◆ **Aim of the task**
In this exercise, every entry below is to be reproduced word for word.

◆ **Plain-text document sources**
***
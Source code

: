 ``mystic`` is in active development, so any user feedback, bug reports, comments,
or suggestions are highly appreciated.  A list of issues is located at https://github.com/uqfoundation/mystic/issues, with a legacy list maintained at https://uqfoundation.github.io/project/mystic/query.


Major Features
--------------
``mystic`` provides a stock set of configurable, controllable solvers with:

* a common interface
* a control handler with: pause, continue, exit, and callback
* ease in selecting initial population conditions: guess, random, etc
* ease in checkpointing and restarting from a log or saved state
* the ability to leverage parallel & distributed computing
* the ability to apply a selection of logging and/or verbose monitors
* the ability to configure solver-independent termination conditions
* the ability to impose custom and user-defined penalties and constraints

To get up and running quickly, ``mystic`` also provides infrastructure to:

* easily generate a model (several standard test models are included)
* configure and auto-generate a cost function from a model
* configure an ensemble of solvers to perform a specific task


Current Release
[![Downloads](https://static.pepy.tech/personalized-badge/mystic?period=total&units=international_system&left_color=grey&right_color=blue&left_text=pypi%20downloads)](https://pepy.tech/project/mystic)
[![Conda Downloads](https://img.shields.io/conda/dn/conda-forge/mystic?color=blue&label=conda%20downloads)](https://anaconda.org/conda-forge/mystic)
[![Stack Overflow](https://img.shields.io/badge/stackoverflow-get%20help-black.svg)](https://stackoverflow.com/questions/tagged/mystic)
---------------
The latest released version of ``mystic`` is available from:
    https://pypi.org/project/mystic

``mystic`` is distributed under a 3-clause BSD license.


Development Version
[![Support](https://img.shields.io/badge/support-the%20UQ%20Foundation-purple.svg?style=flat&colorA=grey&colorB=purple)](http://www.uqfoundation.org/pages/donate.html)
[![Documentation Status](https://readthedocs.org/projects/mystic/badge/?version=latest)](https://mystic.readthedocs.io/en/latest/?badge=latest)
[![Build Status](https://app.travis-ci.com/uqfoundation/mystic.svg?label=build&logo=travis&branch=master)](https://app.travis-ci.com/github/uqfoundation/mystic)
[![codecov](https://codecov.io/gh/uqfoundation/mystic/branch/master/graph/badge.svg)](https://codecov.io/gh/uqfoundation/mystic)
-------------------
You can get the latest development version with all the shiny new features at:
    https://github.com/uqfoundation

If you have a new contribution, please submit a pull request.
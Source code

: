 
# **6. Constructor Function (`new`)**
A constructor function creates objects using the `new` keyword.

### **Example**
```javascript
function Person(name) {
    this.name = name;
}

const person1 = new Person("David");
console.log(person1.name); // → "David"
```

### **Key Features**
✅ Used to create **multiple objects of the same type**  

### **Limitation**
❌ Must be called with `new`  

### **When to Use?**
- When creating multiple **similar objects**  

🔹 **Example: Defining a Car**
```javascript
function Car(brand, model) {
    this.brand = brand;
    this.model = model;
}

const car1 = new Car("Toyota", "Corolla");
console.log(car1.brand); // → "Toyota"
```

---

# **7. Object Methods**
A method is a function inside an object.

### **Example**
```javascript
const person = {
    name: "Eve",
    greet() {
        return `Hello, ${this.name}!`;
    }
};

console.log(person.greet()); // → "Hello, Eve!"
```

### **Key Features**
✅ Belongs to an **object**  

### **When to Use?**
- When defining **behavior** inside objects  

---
***
◆ **Output for this task**
Source code

: ``mystic`` is in active development, so any user feedback, bug reports, comments,
or suggestions are highly appreciated.  A list of issues is located at https://github.com/uqfoundation/mystic/issues, with a legacy list maintained at https://uqfoundation.github.io/project/mystic/query.


Major Features
--------------
``mystic`` provides a stock set of configurable, controllable solvers with:

* a common interface
* a control handler with: pause, continue, exit, and callback
* ease in selecting initial population conditions: guess, random, etc
* ease in checkpointing and restarting from a log or saved state
* the ability to leverage parallel & distributed computing
* the ability to apply a selection of logging and/or verbose monitors
* the ability to configure solver-independent termination conditions
* the ability to impose custom and user-defined penalties and constraints

To get up and running quickly, ``mystic`` also provides infrastructure to:

* easily generate a model (several standard test models are included)
* configure and auto-generate a cost function from a model
* configure an ensemble of solvers to perform a specific task


Current Release
[![Downloads](https://static.pepy.tech/personalized-badge/mystic?period=total&units=international_system&left_color=grey&right_color=blue&left_text=pypi%20downloads)](https://pepy.tech/project/mystic)
[![Conda Downloads](https://img.shields.io/conda/dn/conda-forge/mystic?color=blue&label=conda%20downloads)](https://anaconda.org/conda-forge/mystic)
[![Stack Overflow](https://img.shields.io/badge/stackoverflow-get%20help-black.svg)](https://stackoverflow.com/questions/tagged/mystic)
---------------
The latest released version of ``mystic`` is available from:
    https://pypi.org/project/mystic

``mystic`` is distributed under a 3-clause BSD license.


Development Version
[![Support](https://img.shields.io/badge/support-the%20UQ%20Foundation-purple.svg?style=flat&colorA=grey&colorB=purple)](http://www.uqfoundation.org/pages/donate.html)
[![Documentation Status](https://readthedocs.org/projects/mystic/badge/?version=latest)](https://mystic.readthedocs.io/en/latest/?badge=latest)
[![Build Status](https://app.travis-ci.com/uqfoundation/mystic.svg?label=build&logo=travis&branch=master)](https://app.travis-ci.com/github/uqfoundation/mystic)
[![codecov](https://codecov.io/gh/uqfoundation/mystic/branch/master/graph/badge.svg)](https://codecov.io/gh/uqfoundation/mystic)
-------------------
You can get the latest development version with all the shiny new features at:
    https://github.com/uqfoundation

If you have a new contribution, please submit a pull request.
Source code

: 
# **6. Constructor Function (`new`)**
A constructor function creates objects using the `new` keyword.

### **Example**
```javascript
function Person(name) {
    this.name = name;
}

const person1 = new Person("David");
console.log(person1.name); // → "David"
```

### **Key Features**
✅ Used to create **multiple objects of the same type**  

### **Limitation**
❌ Must be called with `new`  

### **When to Use?**
- When creating multiple **similar objects**  

🔹 **Example: Defining a Car**
```javascript
function Car(brand, model) {
    this.brand = brand;
    this.model = model;
}

const car1 = new Car("Toyota", "Corolla");
console.log(car1.brand); // → "Toyota"
```

---

# **7. Object Methods**
A method is a function inside an object.

### **Example**
```javascript
const person = {
    name: "Eve",
    greet() {
        return `Hello, ${this.name}!`;
    }
};

console.log(person.greet()); // → "Hello, Eve!"
```

### **Key Features**
✅ Belongs to an **object**  

### **When to Use?**
- When defining **behavior** inside objects  

---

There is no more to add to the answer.